Esse cenário tem favorecido o mercado de exportações de milho brasileiro. Mais de um terço da produção mundial de grãos é de milho.

Entre janeiro e novembro de 2019, 39,1 milhões de toneladas foram exportadas, o que corresponde a um aumento de 101% em relação ao ano anterior. Atualmente, 40% da safra brasileira é exportada.

Segundo o vice-presidente da Associação dos Produtores de Soja e Milho de Mato Grosso (Aprosoja), Fernando Cadore, a questão cambial também tem favorecido a exportação de milho.

“Com o real desvalorizado, nosso produto fica atrativo perante aos outros mercados mundiais”.

Mato Grosso é o maior exportador de milho do país — Foto: Mayke Toscano/ Gcom-MT

Mato Grosso é o maior exportador de milho do país — Foto: Mayke Toscano/ Gcom-MT

Hoje Mato Grosso ocupa o posto de maior exportador de milho do Brasil. Na última safra a produção do grão no estado chegou a 32 milhões de toneladas e foram consumidos cerca de 7 milhões de toneladas. Quase 80% da produção do estado é destinada à exportação.

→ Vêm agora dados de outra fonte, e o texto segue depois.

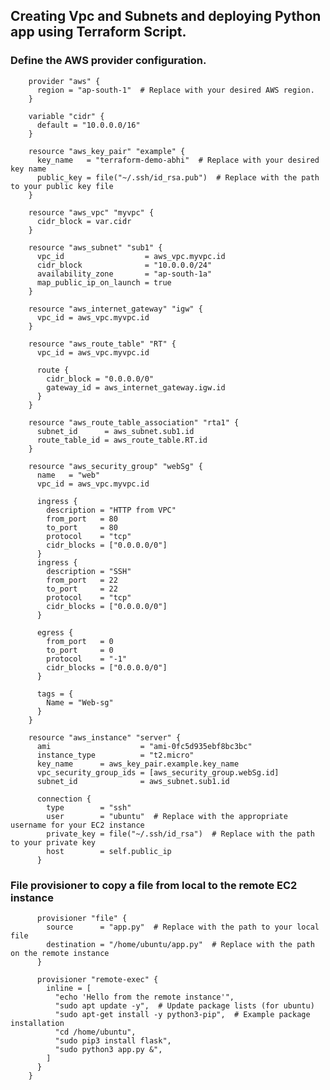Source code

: ## Creating Vpc and Subnets and deploying Python app using Terraform Script.

 ### Define the AWS provider configuration.
        provider "aws" {
          region = "ap-south-1"  # Replace with your desired AWS region.
        }
        
        variable "cidr" {
          default = "10.0.0.0/16"
        }
        
        resource "aws_key_pair" "example" {
          key_name   = "terraform-demo-abhi"  # Replace with your desired key name
          public_key = file("~/.ssh/id_rsa.pub")  # Replace with the path to your public key file
        }
        
        resource "aws_vpc" "myvpc" {
          cidr_block = var.cidr
        }
        
        resource "aws_subnet" "sub1" {
          vpc_id                  = aws_vpc.myvpc.id
          cidr_block              = "10.0.0.0/24"
          availability_zone       = "ap-south-1a"
          map_public_ip_on_launch = true
        }
        
        resource "aws_internet_gateway" "igw" {
          vpc_id = aws_vpc.myvpc.id
        }
        
        resource "aws_route_table" "RT" {
          vpc_id = aws_vpc.myvpc.id
        
          route {
            cidr_block = "0.0.0.0/0"
            gateway_id = aws_internet_gateway.igw.id
          }
        }
        
        resource "aws_route_table_association" "rta1" {
          subnet_id      = aws_subnet.sub1.id
          route_table_id = aws_route_table.RT.id
        }
        
        resource "aws_security_group" "webSg" {
          name   = "web"
          vpc_id = aws_vpc.myvpc.id
        
          ingress {
            description = "HTTP from VPC"
            from_port   = 80
            to_port     = 80
            protocol    = "tcp"
            cidr_blocks = ["0.0.0.0/0"]
          }
          ingress {
            description = "SSH"
            from_port   = 22
            to_port     = 22
            protocol    = "tcp"
            cidr_blocks = ["0.0.0.0/0"]
          }
        
          egress {
            from_port   = 0
            to_port     = 0
            protocol    = "-1"
            cidr_blocks = ["0.0.0.0/0"]
          }
        
          tags = {
            Name = "Web-sg"
          }
        }
        
        resource "aws_instance" "server" {
          ami                    = "ami-0fc5d935ebf8bc3bc"
          instance_type          = "t2.micro"
          key_name      = aws_key_pair.example.key_name
          vpc_security_group_ids = [aws_security_group.webSg.id]
          subnet_id              = aws_subnet.sub1.id
        
          connection {
            type        = "ssh"
            user        = "ubuntu"  # Replace with the appropriate username for your EC2 instance
            private_key = file("~/.ssh/id_rsa")  # Replace with the path to your private key
            host        = self.public_ip
          }       
### File provisioner to copy a file from local to the remote EC2 instance
          provisioner "file" {
            source      = "app.py"  # Replace with the path to your local file
            destination = "/home/ubuntu/app.py"  # Replace with the path on the remote instance
          }
        
          provisioner "remote-exec" {
            inline = [
              "echo 'Hello from the remote instance'",
              "sudo apt update -y",  # Update package lists (for ubuntu)
              "sudo apt-get install -y python3-pip",  # Example package installation
              "cd /home/ubuntu",
              "sudo pip3 install flask",
              "sudo python3 app.py &",
            ]
          }
        }
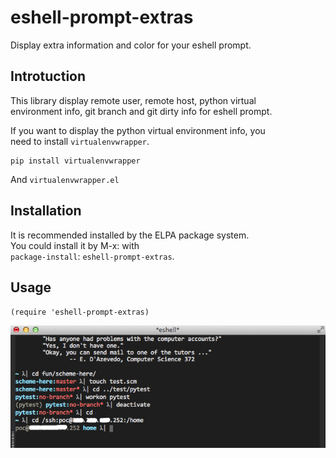 eshell-prompt-extras
====================

Display extra information and color for your eshell prompt.

Introtuction
------------
This library display remote user, remote host, python virtual  
environment info, git branch and git dirty info for eshell prompt.  

If you want to display the python virtual environment info, you  
need to install `virtualenvwrapper`.  

    pip install virtualenvwrapper

And `virtualenvwrapper.el`

Installation
------------
It is recommended installed by the ELPA package system.  
You could install it by M-x: with  
`package-install`: `eshell-prompt-extras`.

Usage
-----
`(require 'eshell-prompt-extras)`

![](./screenshot.png?raw=true)
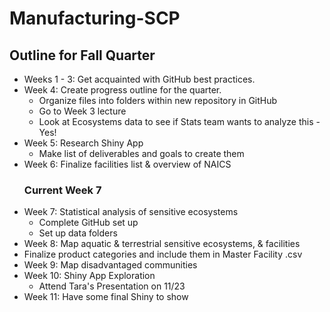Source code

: # Manufacturing-SCP
## Outline for Fall Quarter
* Weeks 1 - 3: Get acquainted with GitHub best practices.
* Week 4: Create progress outline for the quarter.
  * Organize files into folders within new repository in GitHub
  * Go to Week 3 lecture
  * Look at Ecosystems data to see if Stats team wants to analyze this - Yes!
* Week 5: Research Shiny App 
  * Make list of deliverables and goals to create them
* Week 6: Finalize facilities list & overview of NAICS
   ### Current Week 7
* Week 7: Statistical analysis of sensitive ecosystems
  * Complete GitHub set up 
  * Set up data folders
* Week 8: Map aquatic & terrestrial sensitive ecosystems, & facilities
 * Finalize product categories and include them in Master Facility .csv
* Week 9: Map disadvantaged communities
* Week 10: Shiny App Exploration
  * Attend Tara's Presentation on 11/23
* Week 11: Have some final Shiny to show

Porém, apesar do cenário positivo e da alta procura, é importante manter a atenção.

“Se tivermos qualquer oscilação cambial para baixo ou alguma coisa que atrapalhe nossa exportação, o milho pode ficar retido no mercado interno, que o pode ser um problema, pois não tem o que se fazer com esse milho, não há tem como consumi-lo num curto espaço de tempo”, alerta Cadore.

Antônio Galvan, presidente da Aprosoja-MT — Foto: Nathalia Okde/G1

Antônio Galvan, presidente da Aprosoja-MT — Foto: Nathalia Okde/G1

O presidente da Aprosoja, Antônio Galvan, afirmou que a área de milho plantada em Mato Grosso vai aumentar.

“Hoje por conta do preço do milho, a rentabilidade está muito maior. Não tem como fugir do mercado atrativo do jeito que está. Eu mesmo, inclusive plantarei mais áreas esse ano do que eu plantava no ano passado. É preciso aproveitar o momento”, destacou.

Entre outras vantagens, o milho não necessita de processo industrial complexo como a soja.

Ainda de acordo com Galvan, a qualidade do milho produzido em Mato Grosso torna o produto disputado no mercado internacional.

“Nosso milho é formado no período chuvoso. Por colhermos no período da seca, o milho de Mato Grosso tem uma qualidade que é disputada em qualquer lugar no mundo. Todo o mundo quer o milho de Mato Grosso”, afirmou.